Dès les premiers instants, on se nourrit de la sécheresse visuelle, de sa dureté qui se voit accentuée par la mise en scène du réalisateur espagnol. Ainsi, celui-ci s’amuse de son point de départ qui dégénère et développe un rapport parallèle entre malfrats et victimes. Ceux-ci se répondent dans leurs liens, leur manière de se renvoyer à leurs attentes respectives et de transformer ce bureau de tabac en bulle, un abri face à une réalité qui gronde. Le chaos de la rue, avec ses policiers perdus, se voit renvoyé à la panique d’une certaine société de réponse, brouillant les attentes et le fond politique avec un brio qui se doit d’être souligné, tout comme la direction d’acteurs.
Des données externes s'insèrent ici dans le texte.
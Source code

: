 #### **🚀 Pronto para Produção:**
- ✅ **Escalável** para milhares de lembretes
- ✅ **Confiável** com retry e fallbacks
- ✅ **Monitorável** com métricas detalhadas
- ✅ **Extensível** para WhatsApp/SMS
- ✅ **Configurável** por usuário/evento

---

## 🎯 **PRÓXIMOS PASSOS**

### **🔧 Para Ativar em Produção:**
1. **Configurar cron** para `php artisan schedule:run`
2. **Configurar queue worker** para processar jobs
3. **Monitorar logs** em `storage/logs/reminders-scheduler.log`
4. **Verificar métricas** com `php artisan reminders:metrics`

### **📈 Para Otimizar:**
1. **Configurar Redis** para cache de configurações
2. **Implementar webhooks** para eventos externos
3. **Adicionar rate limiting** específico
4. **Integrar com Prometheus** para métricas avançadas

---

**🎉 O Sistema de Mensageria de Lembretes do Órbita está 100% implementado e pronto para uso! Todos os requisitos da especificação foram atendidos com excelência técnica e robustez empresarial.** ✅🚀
Eloy de la Iglesia capte bien ce fouillis visuellement tout en n’hésitant pas à conférer un certain pathos dans le traitement de ses protagonistes, rendant la fin d’autant plus intéressante par son renvoi au monde.
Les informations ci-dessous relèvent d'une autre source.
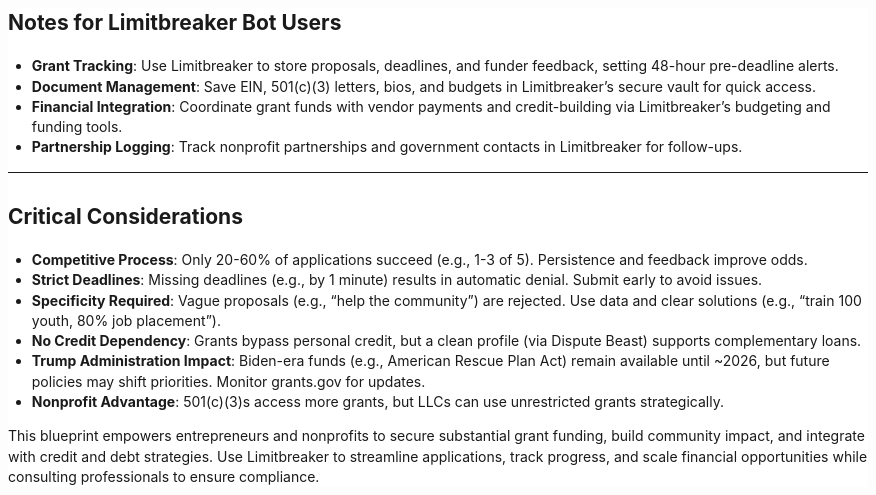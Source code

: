 
## Notes for Limitbreaker Bot Users
- **Grant Tracking**: Use Limitbreaker to store proposals, deadlines, and funder feedback, setting 48-hour pre-deadline alerts.
- **Document Management**: Save EIN, 501(c)(3) letters, bios, and budgets in Limitbreaker’s secure vault for quick access.
- **Financial Integration**: Coordinate grant funds with vendor payments and credit-building via Limitbreaker’s budgeting and funding tools.
- **Partnership Logging**: Track nonprofit partnerships and government contacts in Limitbreaker for follow-ups.

---

## Critical Considerations
- **Competitive Process**: Only 20-60% of applications succeed (e.g., 1-3 of 5). Persistence and feedback improve odds.
- **Strict Deadlines**: Missing deadlines (e.g., by 1 minute) results in automatic denial. Submit early to avoid issues.
- **Specificity Required**: Vague proposals (e.g., “help the community”) are rejected. Use data and clear solutions (e.g., “train 100 youth, 80% job placement”).
- **No Credit Dependency**: Grants bypass personal credit, but a clean profile (via Dispute Beast) supports complementary loans.
- **Trump Administration Impact**: Biden-era funds (e.g., American Rescue Plan Act) remain available until ~2026, but future policies may shift priorities. Monitor grants.gov for updates.
- **Nonprofit Advantage**: 501(c)(3)s access more grants, but LLCs can use unrestricted grants strategically.

This blueprint empowers entrepreneurs and nonprofits to secure substantial grant funding, build community impact, and integrate with credit and debt strategies. Use Limitbreaker to streamline applications, track progress, and scale financial opportunities while consulting professionals to ensure compliance.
« La buraliste de Vallecas » s’amuse beaucoup de son faux huis clos pour transformer son espace enfermé en lieu d’évasion et d’exploration de soi face au chaos du monde extérieur, ses cris et ses bruits de colère. Le Master 2K restauré proposé par l’édition fournie par Artus accentue les contours contemporains du récit au sein d’un film de bazar, où le bouleversement du début se décale vers une comédie sociale à la dramaturgie forte à force d’ironie et d’explosion sociale.
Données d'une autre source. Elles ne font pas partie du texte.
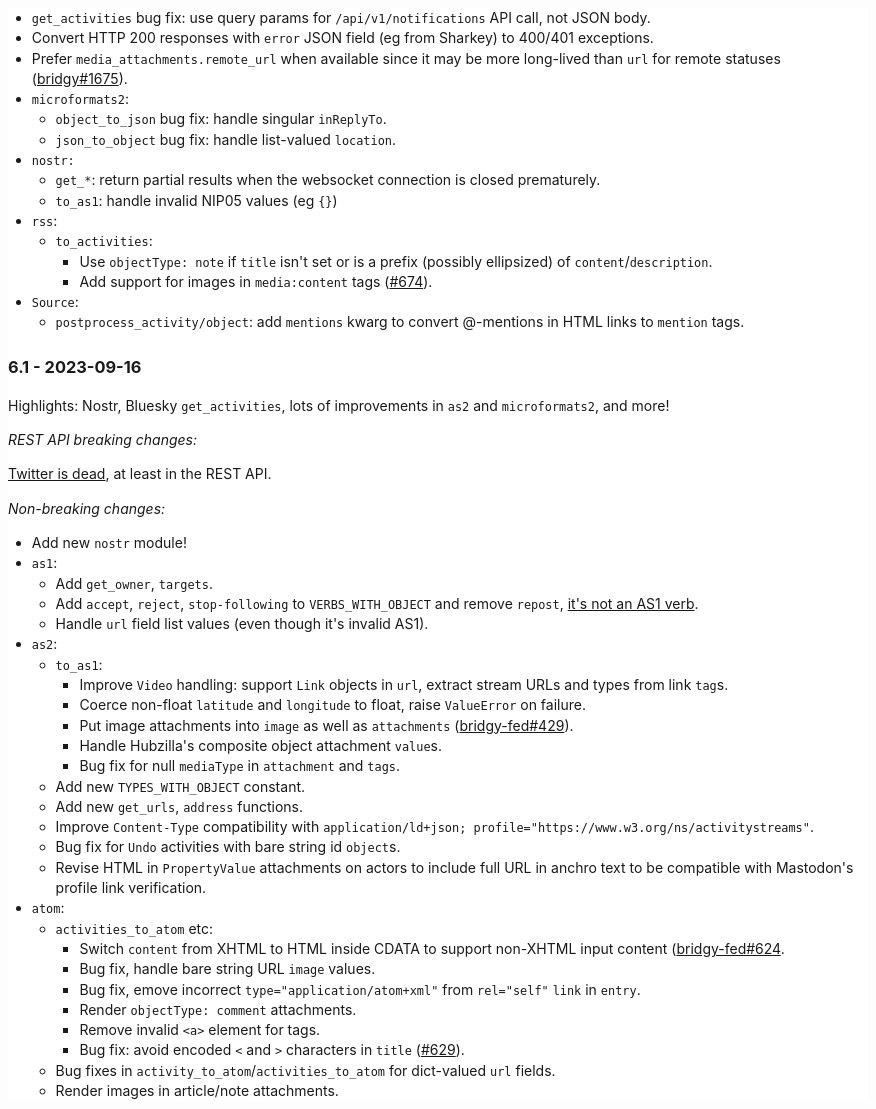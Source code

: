   * `get_activities` bug fix: use query params for `/api/v1/notifications` API call, not JSON body.
  * Convert HTTP 200 responses with `error` JSON field (eg from Sharkey) to 400/401 exceptions.
  * Prefer `media_attachments.remote_url` when available since it may be more long-lived than `url` for remote statuses ([bridgy#1675](https://github.com/snarfed/bridgy/issues/1675)).
* `microformats2`:
  * `object_to_json` bug fix: handle singular `inReplyTo`.
  * `json_to_object` bug fix: handle list-valued `location`.
* `nostr:`
  * `get_*`: return partial results when the websocket connection is closed prematurely.
  * `to_as1`: handle invalid NIP05 values (eg `{}`)
* `rss`:
  * `to_activities`:
    * Use `objectType: note` if `title` isn't set or is a prefix (possibly ellipsized) of `content`/`description`.
    * Add support for images in `media:content` tags ([#674](https://github.com/snarfed/granary/issues/674)).
* `Source`:
  * `postprocess_activity/object`: add `mentions` kwarg to convert @-mentions in HTML links to `mention` tags.

### 6.1 - 2023-09-16

Highlights: Nostr, Bluesky `get_activities`, lots of improvements in `as2` and `microformats2`, and more!

_REST API breaking changes:_

[Twitter is dead](https://snarfed.org/2023-04-03_so-long-twitter-api-and-thanks-for-all-the-fish), at least in the REST API.

_Non-breaking changes:_

* Add new `nostr` module!
* `as1`:
  * Add `get_owner`, `targets`.
  * Add `accept`, `reject`, `stop-following` to `VERBS_WITH_OBJECT` and remove `repost`, [it's not an AS1 verb](https://activitystrea.ms/specs/json/schema/activity-schema.html#verbs).
  * Handle `url` field list values (even though it's invalid AS1).
* `as2`:
  * `to_as1`:
    * Improve `Video` handling: support `Link` objects in `url`, extract stream URLs and types from link `tag`s.
    * Coerce non-float `latitude` and `longitude` to float, raise `ValueError` on failure.
    * Put image attachments into `image` as well as `attachments` ([bridgy-fed#429](https://github.com/snarfed/bridgy-fed/issues/429)).
    * Handle Hubzilla's composite object attachment `value`s.
    * Bug fix for null `mediaType` in `attachment` and `tags`.
  * Add new `TYPES_WITH_OBJECT` constant.
  * Add new `get_urls`, `address` functions.
  * Improve `Content-Type` compatibility with `application/ld+json; profile="https://www.w3.org/ns/activitystreams"`.
  * Bug fix for `Undo` activities with bare string id `object`s.
  * Revise HTML in `PropertyValue` attachments on actors to include full URL in anchro text to be compatible with Mastodon's profile link verification.
* `atom`:
  * `activities_to_atom` etc:
    * Switch `content` from XHTML to HTML inside CDATA to support non-XHTML input content ([bridgy-fed#624](https://github.com/snarfed/bridgy-fed/issues/624).
    * Bug fix, handle bare string URL `image` values.
    * Bug fix, emove incorrect `type="application/atom+xml"` from `rel="self"` `link` in `entry`.
    * Render `objectType: comment` attachments.
    * Remove invalid `<a>` element for tags.
    * Bug fix: avoid encoded `<` and `>` characters in `title` ([#629](https://github.com/snarfed/granary/issues/629)).
  * Bug fixes in `activity_to_atom`/`activities_to_atom` for dict-valued `url` fields.
  * Render images in article/note attachments.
Résumé : Leandro et Tocho, deux petits voyous sans envergure, et surtout sans expérience, pénètrent dans un bureau de tabac avec l’intention de braquer la caisse. Mme Justa, la gérante, et sa nièce Angeles, parviennent à déjouer les intentions des malfrats. Mais, pendant qu’à l’extérieur, la police – et les habitants du quartier – prépare l’assaut, une complicité inattendue naît entre les voyous et les « victimes ».